** Activity **
Lines from the top of the entries through the line that has "# Create Azure App Service mobile apps" must be duplicated exactly, and no others.

** Data listing **
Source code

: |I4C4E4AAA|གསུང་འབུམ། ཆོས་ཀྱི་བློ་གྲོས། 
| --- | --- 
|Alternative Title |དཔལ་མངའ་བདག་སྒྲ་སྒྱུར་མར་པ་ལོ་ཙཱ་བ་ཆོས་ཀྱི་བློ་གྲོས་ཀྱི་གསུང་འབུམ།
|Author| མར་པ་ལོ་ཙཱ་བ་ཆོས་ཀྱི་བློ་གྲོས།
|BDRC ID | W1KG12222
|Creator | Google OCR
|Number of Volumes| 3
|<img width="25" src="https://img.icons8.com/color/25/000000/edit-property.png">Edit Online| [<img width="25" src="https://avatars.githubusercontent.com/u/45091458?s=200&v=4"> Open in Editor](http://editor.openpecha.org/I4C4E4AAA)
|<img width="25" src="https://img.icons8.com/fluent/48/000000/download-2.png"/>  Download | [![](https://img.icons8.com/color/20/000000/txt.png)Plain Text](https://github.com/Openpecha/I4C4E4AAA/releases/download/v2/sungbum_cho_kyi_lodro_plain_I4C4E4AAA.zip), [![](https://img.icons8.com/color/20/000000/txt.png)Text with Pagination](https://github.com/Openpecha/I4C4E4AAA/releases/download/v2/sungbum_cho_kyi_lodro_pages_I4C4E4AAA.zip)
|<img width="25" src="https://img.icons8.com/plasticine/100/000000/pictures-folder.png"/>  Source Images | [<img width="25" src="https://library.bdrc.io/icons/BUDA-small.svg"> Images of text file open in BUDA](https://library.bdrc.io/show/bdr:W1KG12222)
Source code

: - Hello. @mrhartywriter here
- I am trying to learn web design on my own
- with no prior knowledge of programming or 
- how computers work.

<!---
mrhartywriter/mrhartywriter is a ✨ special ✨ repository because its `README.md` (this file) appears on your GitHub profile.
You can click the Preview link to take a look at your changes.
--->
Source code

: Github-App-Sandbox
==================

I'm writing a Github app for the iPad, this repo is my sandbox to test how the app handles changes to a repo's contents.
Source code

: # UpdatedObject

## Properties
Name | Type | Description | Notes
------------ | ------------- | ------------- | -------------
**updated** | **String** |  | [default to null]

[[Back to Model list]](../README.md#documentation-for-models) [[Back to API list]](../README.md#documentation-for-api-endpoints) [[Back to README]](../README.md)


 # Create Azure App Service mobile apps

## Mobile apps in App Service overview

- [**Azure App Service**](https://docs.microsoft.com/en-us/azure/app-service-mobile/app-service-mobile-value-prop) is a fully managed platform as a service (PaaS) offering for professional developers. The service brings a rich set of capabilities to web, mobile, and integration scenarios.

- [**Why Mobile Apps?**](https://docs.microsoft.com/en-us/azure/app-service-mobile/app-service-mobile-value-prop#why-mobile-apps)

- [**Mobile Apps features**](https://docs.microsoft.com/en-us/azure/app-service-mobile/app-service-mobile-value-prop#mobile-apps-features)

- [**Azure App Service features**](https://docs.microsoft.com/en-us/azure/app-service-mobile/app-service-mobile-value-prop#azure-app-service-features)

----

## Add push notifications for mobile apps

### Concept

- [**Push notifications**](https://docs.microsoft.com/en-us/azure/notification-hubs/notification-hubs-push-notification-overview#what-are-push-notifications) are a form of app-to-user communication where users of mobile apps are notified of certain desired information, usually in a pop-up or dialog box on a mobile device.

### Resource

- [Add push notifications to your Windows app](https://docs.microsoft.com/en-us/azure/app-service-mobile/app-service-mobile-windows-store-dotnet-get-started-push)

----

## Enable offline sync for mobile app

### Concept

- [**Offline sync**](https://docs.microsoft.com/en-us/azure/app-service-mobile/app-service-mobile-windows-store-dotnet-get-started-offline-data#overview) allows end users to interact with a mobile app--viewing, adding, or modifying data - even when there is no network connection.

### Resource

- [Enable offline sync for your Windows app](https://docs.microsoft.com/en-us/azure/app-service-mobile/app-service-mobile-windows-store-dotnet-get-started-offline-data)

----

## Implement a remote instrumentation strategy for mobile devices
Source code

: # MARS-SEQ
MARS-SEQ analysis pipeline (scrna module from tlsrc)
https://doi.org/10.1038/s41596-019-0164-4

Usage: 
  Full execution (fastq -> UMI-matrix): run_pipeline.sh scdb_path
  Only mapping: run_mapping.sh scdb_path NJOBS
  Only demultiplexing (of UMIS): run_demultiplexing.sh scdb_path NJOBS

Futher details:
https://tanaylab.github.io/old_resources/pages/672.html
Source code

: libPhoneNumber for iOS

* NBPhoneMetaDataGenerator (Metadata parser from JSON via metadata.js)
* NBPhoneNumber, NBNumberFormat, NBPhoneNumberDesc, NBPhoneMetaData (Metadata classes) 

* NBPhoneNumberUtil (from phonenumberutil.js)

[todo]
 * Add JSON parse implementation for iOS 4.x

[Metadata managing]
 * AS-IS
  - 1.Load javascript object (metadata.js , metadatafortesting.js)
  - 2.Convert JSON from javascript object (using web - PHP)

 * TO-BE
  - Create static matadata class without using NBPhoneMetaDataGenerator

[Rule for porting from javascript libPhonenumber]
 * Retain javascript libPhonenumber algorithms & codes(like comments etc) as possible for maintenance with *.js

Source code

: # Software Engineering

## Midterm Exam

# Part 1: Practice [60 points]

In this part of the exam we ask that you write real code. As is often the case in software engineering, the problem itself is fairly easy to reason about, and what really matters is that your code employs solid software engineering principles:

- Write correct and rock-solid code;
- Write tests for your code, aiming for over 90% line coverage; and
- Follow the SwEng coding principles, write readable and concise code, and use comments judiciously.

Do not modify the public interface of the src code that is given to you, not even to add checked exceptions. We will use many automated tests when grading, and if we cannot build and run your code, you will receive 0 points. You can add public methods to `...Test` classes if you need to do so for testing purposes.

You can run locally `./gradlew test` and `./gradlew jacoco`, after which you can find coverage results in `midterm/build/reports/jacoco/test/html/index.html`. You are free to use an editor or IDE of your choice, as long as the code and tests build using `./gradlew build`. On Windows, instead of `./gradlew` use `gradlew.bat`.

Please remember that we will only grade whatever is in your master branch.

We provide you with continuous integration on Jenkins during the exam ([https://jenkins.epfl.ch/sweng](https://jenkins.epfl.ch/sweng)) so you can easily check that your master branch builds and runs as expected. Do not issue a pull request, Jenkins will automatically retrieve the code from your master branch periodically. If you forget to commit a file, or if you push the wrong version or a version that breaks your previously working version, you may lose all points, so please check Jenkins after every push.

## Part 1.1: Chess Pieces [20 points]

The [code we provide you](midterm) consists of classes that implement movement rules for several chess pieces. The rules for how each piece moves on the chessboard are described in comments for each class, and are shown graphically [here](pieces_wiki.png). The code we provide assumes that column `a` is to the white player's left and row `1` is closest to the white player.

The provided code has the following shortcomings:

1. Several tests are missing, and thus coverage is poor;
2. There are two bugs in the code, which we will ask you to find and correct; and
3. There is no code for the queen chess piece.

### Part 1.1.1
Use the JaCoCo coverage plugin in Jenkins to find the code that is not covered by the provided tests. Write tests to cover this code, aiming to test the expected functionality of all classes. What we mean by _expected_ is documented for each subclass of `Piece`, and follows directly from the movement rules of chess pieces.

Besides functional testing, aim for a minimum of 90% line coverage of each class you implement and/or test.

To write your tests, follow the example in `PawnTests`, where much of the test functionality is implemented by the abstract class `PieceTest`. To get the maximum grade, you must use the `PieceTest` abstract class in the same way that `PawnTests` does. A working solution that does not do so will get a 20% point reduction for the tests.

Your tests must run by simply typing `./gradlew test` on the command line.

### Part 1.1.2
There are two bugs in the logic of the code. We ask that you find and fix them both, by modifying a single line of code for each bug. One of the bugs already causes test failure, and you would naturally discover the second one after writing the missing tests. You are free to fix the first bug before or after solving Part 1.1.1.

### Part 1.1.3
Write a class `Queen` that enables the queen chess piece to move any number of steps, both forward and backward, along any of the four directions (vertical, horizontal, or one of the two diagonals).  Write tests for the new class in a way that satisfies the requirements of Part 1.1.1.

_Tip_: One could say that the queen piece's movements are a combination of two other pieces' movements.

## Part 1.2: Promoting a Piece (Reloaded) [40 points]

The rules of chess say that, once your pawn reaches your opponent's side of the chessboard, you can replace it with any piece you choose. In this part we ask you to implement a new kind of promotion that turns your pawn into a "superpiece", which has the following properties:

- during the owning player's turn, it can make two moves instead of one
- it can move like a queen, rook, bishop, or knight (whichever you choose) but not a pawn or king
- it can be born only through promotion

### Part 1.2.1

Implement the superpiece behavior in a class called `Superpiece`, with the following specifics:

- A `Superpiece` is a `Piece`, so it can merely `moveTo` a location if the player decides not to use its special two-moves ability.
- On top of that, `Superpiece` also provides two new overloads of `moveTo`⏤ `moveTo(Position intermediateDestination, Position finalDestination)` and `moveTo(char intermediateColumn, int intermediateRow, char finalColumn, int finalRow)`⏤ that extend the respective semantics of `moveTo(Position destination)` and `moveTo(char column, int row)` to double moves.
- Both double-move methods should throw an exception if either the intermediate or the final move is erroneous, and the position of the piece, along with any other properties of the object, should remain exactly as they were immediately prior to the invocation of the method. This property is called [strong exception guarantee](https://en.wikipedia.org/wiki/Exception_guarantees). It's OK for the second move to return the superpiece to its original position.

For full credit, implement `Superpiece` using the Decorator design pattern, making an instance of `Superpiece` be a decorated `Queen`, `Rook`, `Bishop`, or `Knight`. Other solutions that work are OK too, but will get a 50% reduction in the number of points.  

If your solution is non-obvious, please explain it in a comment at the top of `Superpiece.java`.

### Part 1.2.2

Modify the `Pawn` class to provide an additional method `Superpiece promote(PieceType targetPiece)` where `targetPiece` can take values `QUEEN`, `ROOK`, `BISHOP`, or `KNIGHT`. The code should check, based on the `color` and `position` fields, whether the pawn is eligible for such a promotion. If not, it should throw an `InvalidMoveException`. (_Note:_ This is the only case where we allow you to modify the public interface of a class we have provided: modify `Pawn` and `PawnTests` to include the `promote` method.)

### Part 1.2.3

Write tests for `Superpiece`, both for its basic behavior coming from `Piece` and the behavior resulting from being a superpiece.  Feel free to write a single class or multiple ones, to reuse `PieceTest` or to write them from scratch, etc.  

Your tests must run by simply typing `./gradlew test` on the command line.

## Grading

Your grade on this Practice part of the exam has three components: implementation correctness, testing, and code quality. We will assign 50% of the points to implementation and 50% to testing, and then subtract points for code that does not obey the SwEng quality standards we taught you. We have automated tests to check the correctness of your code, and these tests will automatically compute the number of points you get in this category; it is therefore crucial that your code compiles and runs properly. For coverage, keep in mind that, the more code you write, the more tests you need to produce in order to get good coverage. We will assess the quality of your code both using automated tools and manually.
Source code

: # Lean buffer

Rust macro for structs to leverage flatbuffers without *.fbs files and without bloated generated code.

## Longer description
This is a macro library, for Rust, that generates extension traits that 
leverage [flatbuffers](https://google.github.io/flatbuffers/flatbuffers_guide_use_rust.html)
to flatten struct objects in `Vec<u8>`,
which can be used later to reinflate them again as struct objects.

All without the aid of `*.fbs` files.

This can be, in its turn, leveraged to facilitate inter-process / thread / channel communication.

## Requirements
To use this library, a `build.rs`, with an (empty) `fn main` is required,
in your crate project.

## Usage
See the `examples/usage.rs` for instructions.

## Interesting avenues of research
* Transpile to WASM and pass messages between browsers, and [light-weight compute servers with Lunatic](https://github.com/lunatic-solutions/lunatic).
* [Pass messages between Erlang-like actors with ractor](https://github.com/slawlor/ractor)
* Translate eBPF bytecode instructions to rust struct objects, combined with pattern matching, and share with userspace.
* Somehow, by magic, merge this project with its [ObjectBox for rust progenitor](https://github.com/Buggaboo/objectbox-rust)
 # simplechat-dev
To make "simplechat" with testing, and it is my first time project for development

** Exercise solution **
Source code

: |I4C4E4AAA|གསུང་འབུམ། ཆོས་ཀྱི་བློ་གྲོས། 
| --- | --- 
|Alternative Title |དཔལ་མངའ་བདག་སྒྲ་སྒྱུར་མར་པ་ལོ་ཙཱ་བ་ཆོས་ཀྱི་བློ་གྲོས་ཀྱི་གསུང་འབུམ།
|Author| མར་པ་ལོ་ཙཱ་བ་ཆོས་ཀྱི་བློ་གྲོས།
|BDRC ID | W1KG12222
|Creator | Google OCR
|Number of Volumes| 3
|<img width="25" src="https://img.icons8.com/color/25/000000/edit-property.png">Edit Online| [<img width="25" src="https://avatars.githubusercontent.com/u/45091458?s=200&v=4"> Open in Editor](http://editor.openpecha.org/I4C4E4AAA)
|<img width="25" src="https://img.icons8.com/fluent/48/000000/download-2.png"/>  Download | [![](https://img.icons8.com/color/20/000000/txt.png)Plain Text](https://github.com/Openpecha/I4C4E4AAA/releases/download/v2/sungbum_cho_kyi_lodro_plain_I4C4E4AAA.zip), [![](https://img.icons8.com/color/20/000000/txt.png)Text with Pagination](https://github.com/Openpecha/I4C4E4AAA/releases/download/v2/sungbum_cho_kyi_lodro_pages_I4C4E4AAA.zip)
|<img width="25" src="https://img.icons8.com/plasticine/100/000000/pictures-folder.png"/>  Source Images | [<img width="25" src="https://library.bdrc.io/icons/BUDA-small.svg"> Images of text file open in BUDA](https://library.bdrc.io/show/bdr:W1KG12222)
Source code

: - Hello. @mrhartywriter here
- I am trying to learn web design on my own
- with no prior knowledge of programming or 
- how computers work.

<!---
mrhartywriter/mrhartywriter is a ✨ special ✨ repository because its `README.md` (this file) appears on your GitHub profile.
You can click the Preview link to take a look at your changes.
--->
Source code

: Github-App-Sandbox
==================

I'm writing a Github app for the iPad, this repo is my sandbox to test how the app handles changes to a repo's contents.
Source code

: # UpdatedObject

## Properties
Name | Type | Description | Notes
------------ | ------------- | ------------- | -------------
**updated** | **String** |  | [default to null]

[[Back to Model list]](../README.md#documentation-for-models) [[Back to API list]](../README.md#documentation-for-api-endpoints) [[Back to README]](../README.md)


 # Create Azure App Service mobile apps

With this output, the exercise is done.